Grußwort von Bundespräsident Horst Köhler bei der Preisverleihung "Zukunftsradar 2030 - Jugend gestaltet Zukunft" der Zukunftsinitiative Rheinland-Pfalz

Schwerpunktthema: Rede

Ingelheim, , 23. März 2007

Der Bundespräsident am Rednerpult

Ich freue mich sehr, heute zur Preisverleihung vom "Zukunftsradar 2030" bei der Zukunftsinitiative Rheinland-Pfalz und hier bei Ihnen in Ingelheim am Rhein zu sein. Es wird gewiss gleich noch viel von Zukunft die Rede sein.
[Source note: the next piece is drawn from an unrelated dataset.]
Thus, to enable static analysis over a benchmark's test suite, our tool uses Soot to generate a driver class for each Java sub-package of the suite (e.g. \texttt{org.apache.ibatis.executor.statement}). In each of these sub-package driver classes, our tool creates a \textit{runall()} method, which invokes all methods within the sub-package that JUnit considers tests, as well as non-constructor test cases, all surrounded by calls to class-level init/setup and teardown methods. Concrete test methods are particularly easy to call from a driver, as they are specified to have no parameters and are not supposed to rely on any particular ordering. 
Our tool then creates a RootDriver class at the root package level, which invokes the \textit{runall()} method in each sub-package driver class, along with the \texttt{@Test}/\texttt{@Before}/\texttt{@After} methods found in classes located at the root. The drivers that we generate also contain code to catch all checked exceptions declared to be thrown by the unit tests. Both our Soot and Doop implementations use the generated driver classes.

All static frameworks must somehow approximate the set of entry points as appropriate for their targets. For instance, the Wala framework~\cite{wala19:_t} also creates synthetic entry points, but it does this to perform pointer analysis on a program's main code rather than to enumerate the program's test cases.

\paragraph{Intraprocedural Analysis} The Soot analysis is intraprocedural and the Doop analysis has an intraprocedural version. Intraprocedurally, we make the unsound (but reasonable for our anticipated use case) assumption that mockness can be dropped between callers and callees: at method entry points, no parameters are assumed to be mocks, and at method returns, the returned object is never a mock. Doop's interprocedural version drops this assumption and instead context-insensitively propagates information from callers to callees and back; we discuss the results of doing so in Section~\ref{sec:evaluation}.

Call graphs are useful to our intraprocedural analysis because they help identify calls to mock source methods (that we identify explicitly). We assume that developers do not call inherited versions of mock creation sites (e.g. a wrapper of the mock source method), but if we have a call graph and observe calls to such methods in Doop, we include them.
Erlauben Sie mir darum zu Beginn einen Abstecher in die Vergangenheit:

Wir schreiben das Jahr 1904. Keine zweihundert Kilometer rheinabwärts von hier, auf der Kölner Hohenzollernbrücke, führt ein junger Ingenieur seine Erfindung vor: "Telemobiloscop" hat er sie genannt, laut Patentschrift eine "Vorrichtung, um entfernte metallische Gegenstände mittels elektrischer Wellen einem Beobachter zu melden". Und tatsächlich: Noch ehe der erste Rheindampfer durch den Morgendunst erkennbar wird, schrillt die Klingel des Geräts und kündigt die Ankunft des Schiffes an. Es hat noch einige Jahrzehnte gedauert, ehe aus dem "Telemobiloscop" unser modernes Radar wurde. Das zugrunde liegende Prinzip aber ist dasselbe geblieben: Mittels elektromagnetischer Signale können Objekte ausgemacht werden, die das bloße Auge nicht sieht, weil sie zu weit entfernt sind oder von Dunkelheit oder Nebel verborgen werden.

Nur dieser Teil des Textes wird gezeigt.